Baroness Kath Pinnock, who is also a long-serving member of Kirklees Council representing Cleckheaton, argued against a recommendation that the basic allowance for 69 councillors in the borough should go up by almost a third to £18,000 over the next three years.
She was reacting to a suggestion that councillors should get more money to “reflect the scale of work and commitment necessary” in carrying out the role – and to attract new blood to the council chamber.
Instead she said elected members’ allowances should be linked to local government pay rises and added: “We cannot go to council and ask for almost 30 per cent over three years when we have people in the borough that can’t pay their gas bills. Some people in the public sector will get much lower rises than that. It’s outrageous.”
Her comments, which were accepted by the corporate governance and audit committee during its debate on members’ allowances, will now go to the September meeting of full council for consideration and approval.
During the financial year 2021-2022 councillors were paid a basic allowance of £14,002.
Following an investigation by the members’ allowances independent review panel (MAIRP) it was recommended that the rate go up to £18,000 phased in over the next three years. That’s a total rise of £3,998 or 28.55 per cent.
The increase would include the new added cost to councillors of paying for their own broadband on residential contracts, as well as choosing IT devices and subscription to cartridge-replacement scheme for printers.
During July and November 2021 the MAIRP carried out “a full root and branch review” that involved a series of interviews with councillors and staff. Its report was published in January this year.
The panel found that the basic allowance should better reflect and compensate members for the level of work, scale of responsibilities, the role’s impact on their work–life balance, and on councillor health and well-being.
Assuming a 37-hour working week, which, it said, would be an underestimate in many cases, that produced an hourly rate of £7.88.
The panel also heard evidence that the current basic allowance acted as “a serious disincentive to diverse recruitment” and that people possessing the qualities and attributes that might make them potentially effective councillors were “discouraged” by the money on offer.

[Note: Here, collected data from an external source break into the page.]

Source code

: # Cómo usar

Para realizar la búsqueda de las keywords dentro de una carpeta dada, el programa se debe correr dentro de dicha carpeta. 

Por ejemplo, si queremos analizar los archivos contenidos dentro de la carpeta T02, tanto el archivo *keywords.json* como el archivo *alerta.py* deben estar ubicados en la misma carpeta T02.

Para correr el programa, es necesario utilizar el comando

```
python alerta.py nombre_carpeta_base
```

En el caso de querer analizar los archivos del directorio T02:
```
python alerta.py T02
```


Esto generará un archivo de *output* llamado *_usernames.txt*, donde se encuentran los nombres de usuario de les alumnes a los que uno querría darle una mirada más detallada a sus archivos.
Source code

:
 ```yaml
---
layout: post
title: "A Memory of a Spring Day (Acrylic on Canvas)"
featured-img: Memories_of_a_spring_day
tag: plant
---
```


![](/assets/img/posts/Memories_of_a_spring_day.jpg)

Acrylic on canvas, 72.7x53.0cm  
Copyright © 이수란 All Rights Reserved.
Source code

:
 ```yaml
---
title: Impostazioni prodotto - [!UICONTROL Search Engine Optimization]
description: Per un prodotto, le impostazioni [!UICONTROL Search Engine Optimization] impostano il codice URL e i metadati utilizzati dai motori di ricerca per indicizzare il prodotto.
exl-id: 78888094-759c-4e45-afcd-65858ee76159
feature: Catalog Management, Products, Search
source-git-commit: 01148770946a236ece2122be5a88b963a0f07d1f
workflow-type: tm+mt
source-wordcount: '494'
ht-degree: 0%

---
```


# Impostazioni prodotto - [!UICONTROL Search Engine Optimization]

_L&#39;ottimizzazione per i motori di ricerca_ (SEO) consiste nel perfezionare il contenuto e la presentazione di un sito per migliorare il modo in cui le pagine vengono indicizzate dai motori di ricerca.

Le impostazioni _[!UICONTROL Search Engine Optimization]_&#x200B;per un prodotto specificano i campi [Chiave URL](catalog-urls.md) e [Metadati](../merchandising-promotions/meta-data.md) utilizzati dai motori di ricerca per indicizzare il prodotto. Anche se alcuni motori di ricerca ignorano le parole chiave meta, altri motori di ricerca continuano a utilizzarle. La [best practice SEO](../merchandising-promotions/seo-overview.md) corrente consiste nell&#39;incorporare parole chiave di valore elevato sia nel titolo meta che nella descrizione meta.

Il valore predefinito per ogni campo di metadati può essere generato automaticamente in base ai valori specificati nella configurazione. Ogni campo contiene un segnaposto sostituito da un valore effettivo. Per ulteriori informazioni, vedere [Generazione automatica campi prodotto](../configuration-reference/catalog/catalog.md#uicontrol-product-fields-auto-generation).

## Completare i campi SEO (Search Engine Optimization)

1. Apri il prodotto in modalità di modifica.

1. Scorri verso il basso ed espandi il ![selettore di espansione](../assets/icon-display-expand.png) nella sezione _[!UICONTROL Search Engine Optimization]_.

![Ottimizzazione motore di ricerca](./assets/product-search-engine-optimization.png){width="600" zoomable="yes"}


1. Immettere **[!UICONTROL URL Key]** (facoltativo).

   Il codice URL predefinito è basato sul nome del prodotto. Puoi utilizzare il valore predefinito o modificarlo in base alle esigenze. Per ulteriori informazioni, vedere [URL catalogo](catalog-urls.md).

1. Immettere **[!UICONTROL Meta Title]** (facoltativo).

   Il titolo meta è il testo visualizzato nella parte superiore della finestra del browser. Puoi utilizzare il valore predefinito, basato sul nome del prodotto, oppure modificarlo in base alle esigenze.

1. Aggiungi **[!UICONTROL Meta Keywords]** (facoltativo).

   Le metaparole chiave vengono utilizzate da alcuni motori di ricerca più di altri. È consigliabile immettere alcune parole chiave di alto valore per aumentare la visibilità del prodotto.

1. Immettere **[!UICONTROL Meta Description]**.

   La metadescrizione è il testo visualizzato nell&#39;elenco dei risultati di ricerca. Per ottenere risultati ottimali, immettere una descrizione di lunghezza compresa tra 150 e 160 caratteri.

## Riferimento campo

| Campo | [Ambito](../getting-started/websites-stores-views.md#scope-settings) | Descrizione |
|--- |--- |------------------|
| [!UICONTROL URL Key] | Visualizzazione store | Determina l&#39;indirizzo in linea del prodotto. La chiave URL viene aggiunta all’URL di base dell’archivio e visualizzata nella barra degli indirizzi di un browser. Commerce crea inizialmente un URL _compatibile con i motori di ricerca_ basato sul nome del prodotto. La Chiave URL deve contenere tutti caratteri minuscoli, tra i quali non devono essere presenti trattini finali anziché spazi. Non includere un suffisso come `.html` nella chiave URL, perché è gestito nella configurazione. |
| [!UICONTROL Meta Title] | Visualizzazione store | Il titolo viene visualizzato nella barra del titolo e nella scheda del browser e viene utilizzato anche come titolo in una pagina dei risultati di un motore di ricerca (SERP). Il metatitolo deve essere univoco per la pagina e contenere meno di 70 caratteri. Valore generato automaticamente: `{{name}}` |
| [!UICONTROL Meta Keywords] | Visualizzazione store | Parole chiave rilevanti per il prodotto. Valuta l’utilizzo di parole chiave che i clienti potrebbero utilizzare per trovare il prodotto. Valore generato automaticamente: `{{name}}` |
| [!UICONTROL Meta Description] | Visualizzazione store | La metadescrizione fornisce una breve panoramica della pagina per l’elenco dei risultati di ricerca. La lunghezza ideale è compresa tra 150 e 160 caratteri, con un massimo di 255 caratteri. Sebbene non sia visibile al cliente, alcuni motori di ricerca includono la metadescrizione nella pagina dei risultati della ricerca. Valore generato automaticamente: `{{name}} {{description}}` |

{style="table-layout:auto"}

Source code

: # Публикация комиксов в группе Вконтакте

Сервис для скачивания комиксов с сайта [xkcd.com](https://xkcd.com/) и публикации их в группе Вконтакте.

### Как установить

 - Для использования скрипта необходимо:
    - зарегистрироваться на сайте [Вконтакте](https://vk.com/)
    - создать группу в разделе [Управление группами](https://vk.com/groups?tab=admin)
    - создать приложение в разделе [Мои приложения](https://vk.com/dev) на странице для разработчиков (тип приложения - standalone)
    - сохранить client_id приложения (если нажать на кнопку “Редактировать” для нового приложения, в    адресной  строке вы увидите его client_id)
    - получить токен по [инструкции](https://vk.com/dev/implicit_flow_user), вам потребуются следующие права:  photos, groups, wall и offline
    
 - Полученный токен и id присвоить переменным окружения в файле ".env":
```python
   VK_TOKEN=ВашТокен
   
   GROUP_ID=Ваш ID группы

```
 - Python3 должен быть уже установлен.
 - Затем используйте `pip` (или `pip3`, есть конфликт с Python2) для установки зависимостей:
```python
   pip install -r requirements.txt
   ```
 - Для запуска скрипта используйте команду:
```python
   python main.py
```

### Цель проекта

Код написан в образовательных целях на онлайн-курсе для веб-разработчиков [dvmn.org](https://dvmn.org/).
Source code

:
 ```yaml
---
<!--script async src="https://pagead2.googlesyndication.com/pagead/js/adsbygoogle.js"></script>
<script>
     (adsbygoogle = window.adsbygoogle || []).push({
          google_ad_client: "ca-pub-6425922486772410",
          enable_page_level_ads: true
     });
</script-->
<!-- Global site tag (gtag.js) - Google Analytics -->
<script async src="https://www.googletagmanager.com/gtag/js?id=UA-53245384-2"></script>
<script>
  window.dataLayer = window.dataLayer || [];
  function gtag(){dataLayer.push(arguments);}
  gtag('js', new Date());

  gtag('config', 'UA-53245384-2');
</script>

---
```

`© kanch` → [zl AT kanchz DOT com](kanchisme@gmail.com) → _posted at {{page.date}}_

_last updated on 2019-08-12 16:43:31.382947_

The panel said: “[We] believe it is crucial to emphasise that no one becomes a councillor to make a fortune, but that it is eminently reasonable that councillors should receive fair and equitable compensation for carrying out a demanding and important role in society.”
In addition the MAIRP said some special responsibility allowances for key figures, such as the council leader, deputy leader, cabinet members, and chairs of overview and scrutiny chairs, standards and corporate governance and audit, should also go up.

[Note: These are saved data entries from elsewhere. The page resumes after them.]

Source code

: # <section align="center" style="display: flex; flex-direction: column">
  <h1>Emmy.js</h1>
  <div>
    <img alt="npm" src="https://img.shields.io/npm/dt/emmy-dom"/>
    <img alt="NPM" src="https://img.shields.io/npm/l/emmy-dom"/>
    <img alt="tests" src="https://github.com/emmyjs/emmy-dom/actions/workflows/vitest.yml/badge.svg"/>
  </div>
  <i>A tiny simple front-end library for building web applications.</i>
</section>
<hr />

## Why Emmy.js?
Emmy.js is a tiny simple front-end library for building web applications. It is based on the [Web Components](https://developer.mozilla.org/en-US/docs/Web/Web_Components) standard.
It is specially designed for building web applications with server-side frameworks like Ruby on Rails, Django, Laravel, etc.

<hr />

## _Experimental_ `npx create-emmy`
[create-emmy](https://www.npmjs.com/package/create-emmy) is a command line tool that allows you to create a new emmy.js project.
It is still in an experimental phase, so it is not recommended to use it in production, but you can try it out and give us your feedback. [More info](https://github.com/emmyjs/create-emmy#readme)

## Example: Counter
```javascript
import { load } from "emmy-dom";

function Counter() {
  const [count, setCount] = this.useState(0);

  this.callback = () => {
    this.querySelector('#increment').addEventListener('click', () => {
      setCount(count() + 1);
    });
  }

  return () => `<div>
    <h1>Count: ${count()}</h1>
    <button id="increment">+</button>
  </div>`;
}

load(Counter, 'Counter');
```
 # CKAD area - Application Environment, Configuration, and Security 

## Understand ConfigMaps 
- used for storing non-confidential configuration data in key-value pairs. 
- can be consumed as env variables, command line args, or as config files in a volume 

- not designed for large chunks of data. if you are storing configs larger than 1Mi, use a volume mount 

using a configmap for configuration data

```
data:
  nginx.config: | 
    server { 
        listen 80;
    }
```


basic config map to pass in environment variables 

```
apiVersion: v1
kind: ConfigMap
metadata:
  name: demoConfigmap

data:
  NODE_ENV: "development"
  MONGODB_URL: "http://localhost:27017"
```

Recommended pay scales for Special Responsibility Allowances (SRAs):
Leader of the Council: Shabir Pandor – £26,364.
Deputy Leader of the Council: Cathy Scott – £19,772.

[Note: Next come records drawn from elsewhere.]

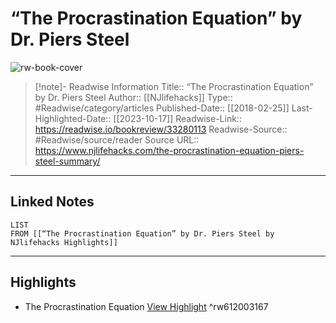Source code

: # “The Procrastination Equation” by Dr. Piers Steel

![rw-book-cover](http://www.njlifehacks.com/wp-content/uploads/2018/02/2-The-procrastination-equation.jpg)
<br>
>[!note]- Readwise Information
>Title:: “The Procrastination Equation” by Dr. Piers Steel
>Author:: [[NJlifehacks]]
>Type:: #Readwise/category/articles
>Published-Date:: [[2018-02-25]]
>Last-Highlighted-Date:: [[2023-10-17]]
>Readwise-Link:: https://readwise.io/bookreview/33280113
>Readwise-Source:: #Readwise/source/reader
>Source URL:: https://www.njlifehacks.com/the-procrastination-equation-piers-steel-summary/
--- 

## Linked Notes
```dataview
LIST
FROM [[“The Procrastination Equation” by Dr. Piers Steel by NJlifehacks Highlights]]
```

---

## Highlights
- The Procrastination Equation [View Highlight](https://readwise.io/open/612003167) ^rw612003167
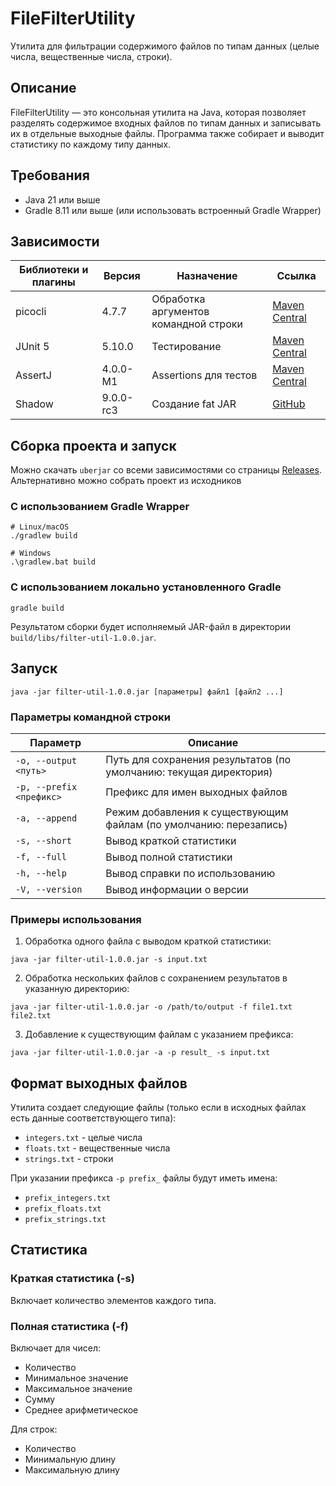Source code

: # FileFilterUtility

Утилита для фильтрации содержимого файлов по типам данных (целые числа, вещественные числа, строки).

## Описание

FileFilterUtility — это консольная утилита на Java, которая позволяет разделять содержимое входных файлов по типам данных и записывать их в отдельные выходные файлы. Программа также собирает и выводит статистику по каждому типу данных.

## Требования

- Java 21 или выше
- Gradle 8.11 или выше (или использовать встроенный Gradle Wrapper)

## Зависимости

| Библиотеки и плагины | Версия | Назначение | Ссылка |
|----------------------|--|------------|--------|
| picocli              | 4.7.7 | Обработка аргументов командной строки | [Maven Central](https://mvnrepository.com/artifact/info.picocli/picocli/4.7.7) |
| JUnit 5              | 5.10.0 | Тестирование | [Maven Central](https://mvnrepository.com/artifact/org.junit.jupiter/junit-jupiter/5.10.0) |
| AssertJ              | 4.0.0-M1 | Assertions для тестов | [Maven Central](https://mvnrepository.com/artifact/org.assertj/assertj-core/4.0.0-M1) |
| Shadow               | 9.0.0-rc3 | Создание fat JAR | [GitHub](https://github.com/johnrengelman/shadow) |

## Сборка проекта и запуск 

Можно скачать ```uberjar``` со всеми зависимостями со страницы [Releases](https://github.com/DaryzDark/FilterFileUtility/releases).
Альтернативно можно собрать проект из исходников

### С использованием Gradle Wrapper

```shell script
# Linux/macOS
./gradlew build

# Windows
.\gradlew.bat build
```


### С использованием локально установленного Gradle

```shell script
gradle build
```


Результатом сборки будет исполняемый JAR-файл в директории `build/libs/filter-util-1.0.0.jar`.


## Запуск

```shell script
java -jar filter-util-1.0.0.jar [параметры] файл1 [файл2 ...]
```


### Параметры командной строки

| Параметр | Описание |
|----------|----------|
| `-o, --output <путь>` | Путь для сохранения результатов (по умолчанию: текущая директория) |
| `-p, --prefix <префикс>` | Префикс для имен выходных файлов |
| `-a, --append` | Режим добавления к существующим файлам (по умолчанию: перезапись) |
| `-s, --short` | Вывод краткой статистики |
| `-f, --full` | Вывод полной статистики |
| `-h, --help` | Вывод справки по использованию |
| `-V, --version` | Вывод информации о версии |

### Примеры использования

1. Обработка одного файла с выводом краткой статистики:
```shell script
java -jar filter-util-1.0.0.jar -s input.txt
```


2. Обработка нескольких файлов с сохранением результатов в указанную директорию:
```shell script
java -jar filter-util-1.0.0.jar -o /path/to/output -f file1.txt file2.txt
```


3. Добавление к существующим файлам с указанием префикса:
```shell script
java -jar filter-util-1.0.0.jar -a -p result_ -s input.txt
```


## Формат выходных файлов

Утилита создает следующие файлы (только если в исходных файлах есть данные соответствующего типа):

- `integers.txt` - целые числа
- `floats.txt` - вещественные числа
- `strings.txt` - строки

При указании префикса `-p prefix_` файлы будут иметь имена:
- `prefix_integers.txt`
- `prefix_floats.txt`
- `prefix_strings.txt`

## Статистика

### Краткая статистика (-s)

Включает количество элементов каждого типа.

### Полная статистика (-f)

Включает для чисел:
- Количество
- Минимальное значение
- Максимальное значение
- Сумму
- Среднее арифметическое

Для строк:
- Количество
- Минимальную длину
- Максимальную длину
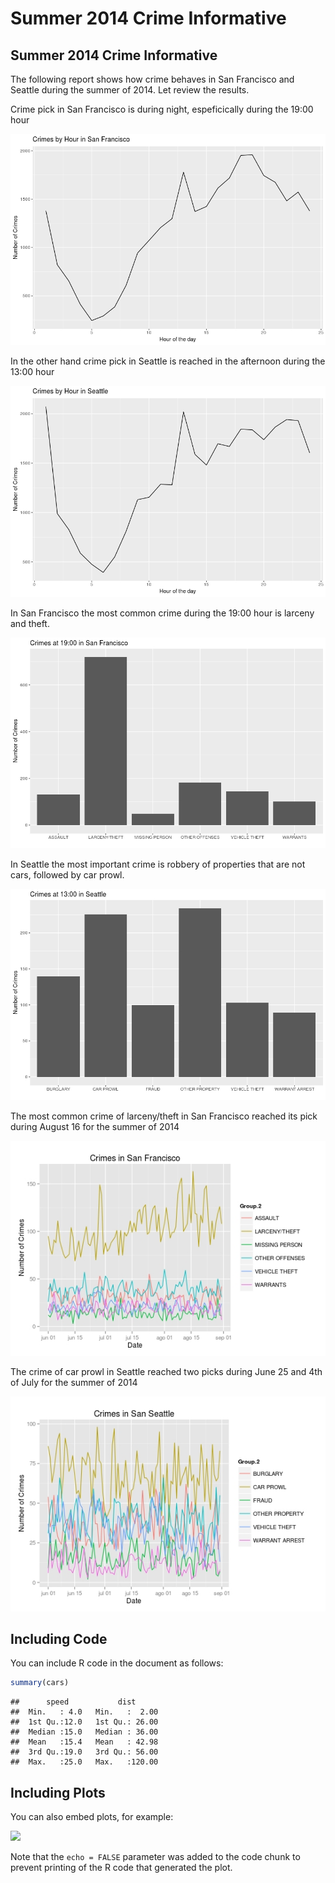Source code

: Summer 2014 Crime Informative
================

Summer 2014 Crime Informative
----------------

The following report shows how crime behaves in San Francisco and Seattle during the summer of 2014. Let review the results.

Crime pick in San Francisco is during night, espeficically during the 19:00 hour

![crimes_hour_sf](/assignment6/crimes_hour_sf.jpeg)

In the other hand crime pick in Seattle is reached in the afternoon during the 13:00 hour

![crimes_hour_st](/assignment6/crimes_hour_st.jpeg)

In San Francisco the most common crime during the 19:00 hour is larceny and theft.

![crimes_19_sf](/assignment6/crimes_19_sf.jpeg)

In Seattle the most important crime is robbery of properties that are not cars, followed by car prowl.

![crimes_19_st](/assignment6/crimes_19_st.jpeg)

The most common crime of larceny/theft in San Francisco reached its pick during August 16 for the summer of 2014

![crimesbytype_sf](/assignment6/crimesbytype_sf.jpeg)

The crime of car prowl in Seattle reached two picks during June 25 and 4th of July for the summer of 2014

![crimesbytype_st](/assignment6/crimesbytype_st.jpeg)


Including Code
--------------

You can include R code in the document as follows:

``` r
summary(cars)
```

    ##      speed           dist       
    ##  Min.   : 4.0   Min.   :  2.00  
    ##  1st Qu.:12.0   1st Qu.: 26.00  
    ##  Median :15.0   Median : 36.00  
    ##  Mean   :15.4   Mean   : 42.98  
    ##  3rd Qu.:19.0   3rd Qu.: 56.00  
    ##  Max.   :25.0   Max.   :120.00

Including Plots
---------------

You can also embed plots, for example:

![](report_files/figure-markdown_github/pressure-1.png)

Note that the `echo = FALSE` parameter was added to the code chunk to prevent printing of the R code that generated the plot.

Cabinet Members: Paul Davies, Eric Firth, Viv Kendrick, Mus Khan, Naheed Mather, Carole Pattison, Will Simpson, Graham Turner – £12,863 each.
Chair of Overview and Scrutiny: Liz Smaje – £12,863.
Committee chairs, including planning – £6,432 each.
Chairs of Standards and Appeals, and members of Adoption and Fostering Panels – £3,860 each.
Leader of an Opposition Group with 16+ members (Conservatives): David Hall – £11,577.
Group Business Manager: Mohan Sokhal (Labour), Richard Smith (Conservatives) – £7,719 each.
Deputy Leader (Conservatives): John Taylor – £5,147.
Leader of an Opposition Group with 3-15 members: John Lawson (Lib Dems), Andrew Cooper (Greens), Charles Greaves (Independent Group) – £7,719 each.
Group Business Manager: Alison Munro (Lib Dems), Karen Allison (Greens), Paul White (Independent Group) – £5,147 each.
Deputy Leader: Andrew Marchington (Lib Dems) – £2,572.
Councillors cannot receive more than one SRA.